Remembering the moment many years later, Beacham told The Daily Beast, “I didn’t, but I knew if I told Orson that he would walk. I thought to myself, ‘The producer has to lie occasionally,’ and I knew this was my moment, seven months into knowing Orson, to lie. I told him I had the money to make our show. I didn’t have it, and this was a pivotal moment of my relationship with him.”
Welles, then 69 and in what would be his last year of life as one of Hollywood's most controversial, legendary and visionary figures, had first called Beacham, then 35, in January 1985.
Welles died, aged 70, in October that year, and in the 10 months the men knew each other they came close to making a TV show together using then-innovative Betacam camera equipment.
“We had nearly a year that started with a lunch and ended up with me raising money for him,” Beacham told The Daily Beast. “The night before he was due to start shooting, he died. He was found dead at his typewriter. It was a wild ride that went nowhere.”
Well, not quite nowhere. Beacham’s experience has become a play, Maverick, that is now playing at the Connelly Theater in New York City, written by Beacham and George Demas, who plays Welles in the production.
At the time of knowing Welles, Beacham was working as a producer on Lifestyles of the Rich and Famous. “I had one foot in the reality TV sewer and then the other was in creative nirvana with Orson. It was pulling me apart, and quite an adventure. Orson had reinvented radio with The War of The Worlds (1938), he had reinvented film (with Citizen Kane, 1941, which he co-wrote, starred in, directed and produced), he had changed theater when he co-founded (with John Houseman, in 1937) the Mercury Theatre, and I wanted to be there when he reinvented video.”
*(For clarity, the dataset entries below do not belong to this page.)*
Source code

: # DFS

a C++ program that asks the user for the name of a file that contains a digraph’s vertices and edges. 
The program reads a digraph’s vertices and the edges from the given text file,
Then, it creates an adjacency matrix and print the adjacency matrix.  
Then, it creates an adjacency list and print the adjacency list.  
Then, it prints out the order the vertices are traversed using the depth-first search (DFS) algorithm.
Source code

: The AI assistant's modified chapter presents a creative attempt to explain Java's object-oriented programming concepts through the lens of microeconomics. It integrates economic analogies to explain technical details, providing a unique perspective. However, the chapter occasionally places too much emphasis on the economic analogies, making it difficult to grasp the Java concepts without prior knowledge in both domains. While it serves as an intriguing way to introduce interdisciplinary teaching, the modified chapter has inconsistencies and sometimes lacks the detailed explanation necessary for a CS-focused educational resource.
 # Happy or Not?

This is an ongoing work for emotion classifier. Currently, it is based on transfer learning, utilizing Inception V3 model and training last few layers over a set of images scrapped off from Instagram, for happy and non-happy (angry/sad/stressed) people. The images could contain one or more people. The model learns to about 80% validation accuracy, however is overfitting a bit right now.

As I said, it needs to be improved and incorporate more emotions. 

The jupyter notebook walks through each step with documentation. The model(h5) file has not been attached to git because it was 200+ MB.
At the time, Lifestyles was a forerunner in TV technology; the show had built the first interformat edit bay in the nation (Betacam to one-inch), and Lifestyles was the first major magazine show to be shot using the new format. Paul Hunt, a freelance editor for the show, had done some sound work for Welles, and told Welles about the new facility. Welles told Hunt he wanted to meet Beacham.
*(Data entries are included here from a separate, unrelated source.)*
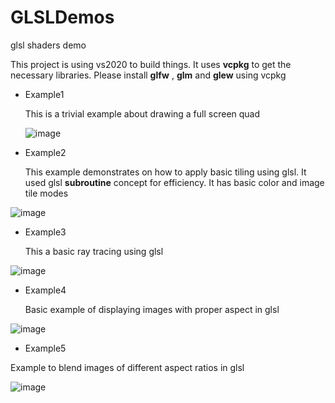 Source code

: # GLSLDemos
glsl shaders demo

This project is using vs2020 to build things. It uses __vcpkg__ to get the necessary libraries. Please install __glfw__ , __glm__ and __glew__ using vcpkg


* Example1

   This is a trivial example about drawing a full screen quad

   ![image](https://user-images.githubusercontent.com/824691/210187095-451d9807-ea6d-4096-abc5-a7975f9eb80c.png)


* Example2
   
   This example demonstrates on how to apply basic tiling using glsl. It used glsl __subroutine__ concept for efficiency.
   It has basic color and image tile modes

![image](https://user-images.githubusercontent.com/824691/210187055-7aa1d356-2ef0-4ddb-82e7-be5c81c95b01.png)


* Example3

  This a basic ray tracing using glsl

 ![image](https://user-images.githubusercontent.com/824691/210186978-87b148c9-5194-4d99-9adf-173651c44d65.png)

* Example4

  Basic example of displaying images with proper aspect in glsl

![image](https://user-images.githubusercontent.com/824691/210904729-c7a5bd59-16c5-4b1e-9644-b0071778149d.png)

* Example5 

 Example to blend images of different aspect ratios in glsl

![image](https://user-images.githubusercontent.com/824691/210927591-7307af99-c442-468c-bbba-2cce5b2e3011.png)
“I knew he would be calling, and I remember that first call,” said Beacham. “It was the like the voice of God calling you.”
Welles wanted to work as independently as possible; he saw big studios, networks and producers as, Beacham said, “bean counters” who interfered with his creative vision, as with Touch of Evil (1958) which was substantially changed by studio bosses away from Welles' vision prior to its initial release. There were many other well-documented conflicts Welles had with studios and producing partners in other film and theater projects.
HBO had offered him money to film the show he ended up working on with Beacham, but he didn’t want it. “He wanted me, because he knew he could control me,” said Beacham.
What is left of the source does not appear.